I've translated the following into greek and want to know if I did it right:

You are my love, I love u very much.
I wish it was friday.

Eisai to agapi mou, s'agapo poli
Tha ithela otan einai paraskevie

Thanks in advance


----------



## ~ceLine~

My try would be;

Eisai h agaph mou, s'agapw poly
8a h8ela oti einai paraskevi (I think so you wanted to mean "today")

I hope so, it was a good try, I'm still a learner, eeh =/


----------



## ~ceLine~

You don't say " to agapi" but "*i agapi*"

It's a female =P


----------



## Vagabond

Love is a she, so H agapi, correct.

But, "Tha ithela na einai/itan Paraskevi"


----------



## ~ceLine~

mm bad translation eh, I thought like "I'd like that today is friday" huıh even in English it's an awful sentence


----------



## dutch girly

But if you say agapi mou to a guy? wouldn't it be to agapi mou?
That's how I got it


----------



## ~ceLine~

It doesn't matter, you say "i agapi" because the word "agapi (αγάπη) finishes with the vowel -η. It an female ending.
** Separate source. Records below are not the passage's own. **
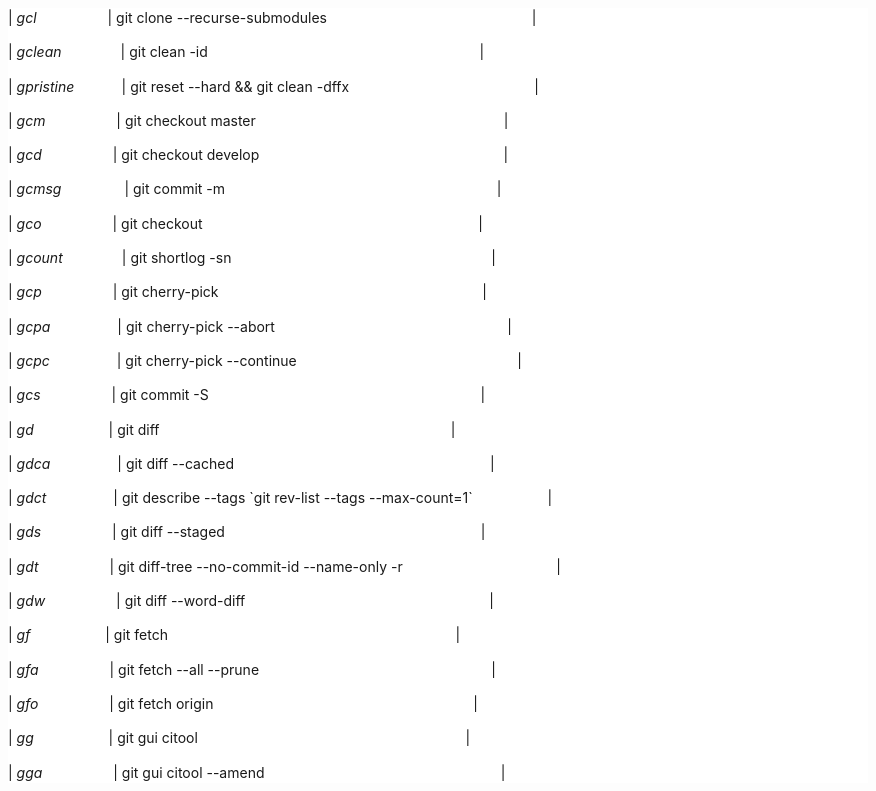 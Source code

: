 | _gcl_                  | git clone --recurse-submodules                                                    |

| _gclean_               | git clean -id                                                                     |

| _gpristine_            | git reset --hard && git clean -dffx                                               |

| _gcm_                  | git checkout master                                                               |

| _gcd_                  | git checkout develop                                                              |

| _gcmsg_                | git commit -m                                                                     |

| _gco_                  | git checkout                                                                      |

| _gcount_               | git shortlog -sn                                                                  |

| _gcp_                  | git cherry-pick                                                                   |

| _gcpa_                 | git cherry-pick --abort                                                           |

| _gcpc_                 | git cherry-pick --continue                                                        |

| _gcs_                  | git commit -S                                                                     |

| _gd_                   | git diff                                                                          |

| _gdca_                 | git diff --cached                                                                 |

| _gdct_                 | git describe --tags &#96;git rev-list --tags --max-count=1&#96;                   |

| _gds_                  | git diff --staged                                                                 |

| _gdt_                  | git diff-tree --no-commit-id --name-only -r                                       |

| _gdw_                  | git diff --word-diff                                                              |

| _gf_                   | git fetch                                                                         |

| _gfa_                  | git fetch --all --prune                                                           |

| _gfo_                  | git fetch origin                                                                  |

| _gg_                   | git gui citool                                                                    |

| _gga_                  | git gui citool --amend                                                            |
That's why we say "i agapi".


Examples:

to mwro mou (the word "mwro" finished with -o, that's a notr ending. So we say "to mwro"

o skilos (the word "skilos" finished with -s, it's a male ending so we say "o skilos")


As you see, 
*when the word finished with -α, -η (generally but not always), you put before `η`
*when the word finished with -ς  (generally but not always), you put before `o`
*when the word finished with -ο  (generally but not always), you put before `to`


That's what I could remember right now.

I hope so, it was helpful.


----------



## dutch girly

wow, efcharisto poli, that's really helpfull.

Do you learn greek in school? I'm learning by myself on the internet and these things are sometimes hard to find in easy overviews.


----------



## ~ceLine~

Ah I'm glad to hear it 
I wish but my school doesn't teach Greek unfortunately.
I'm learning by myself too (books - even I could finish only the beginner =P -  and internet). Also my Greek friends which I've met on net, help me. 


Take care (if you want to talk more, send me priv. messages when you want)!

(=


----------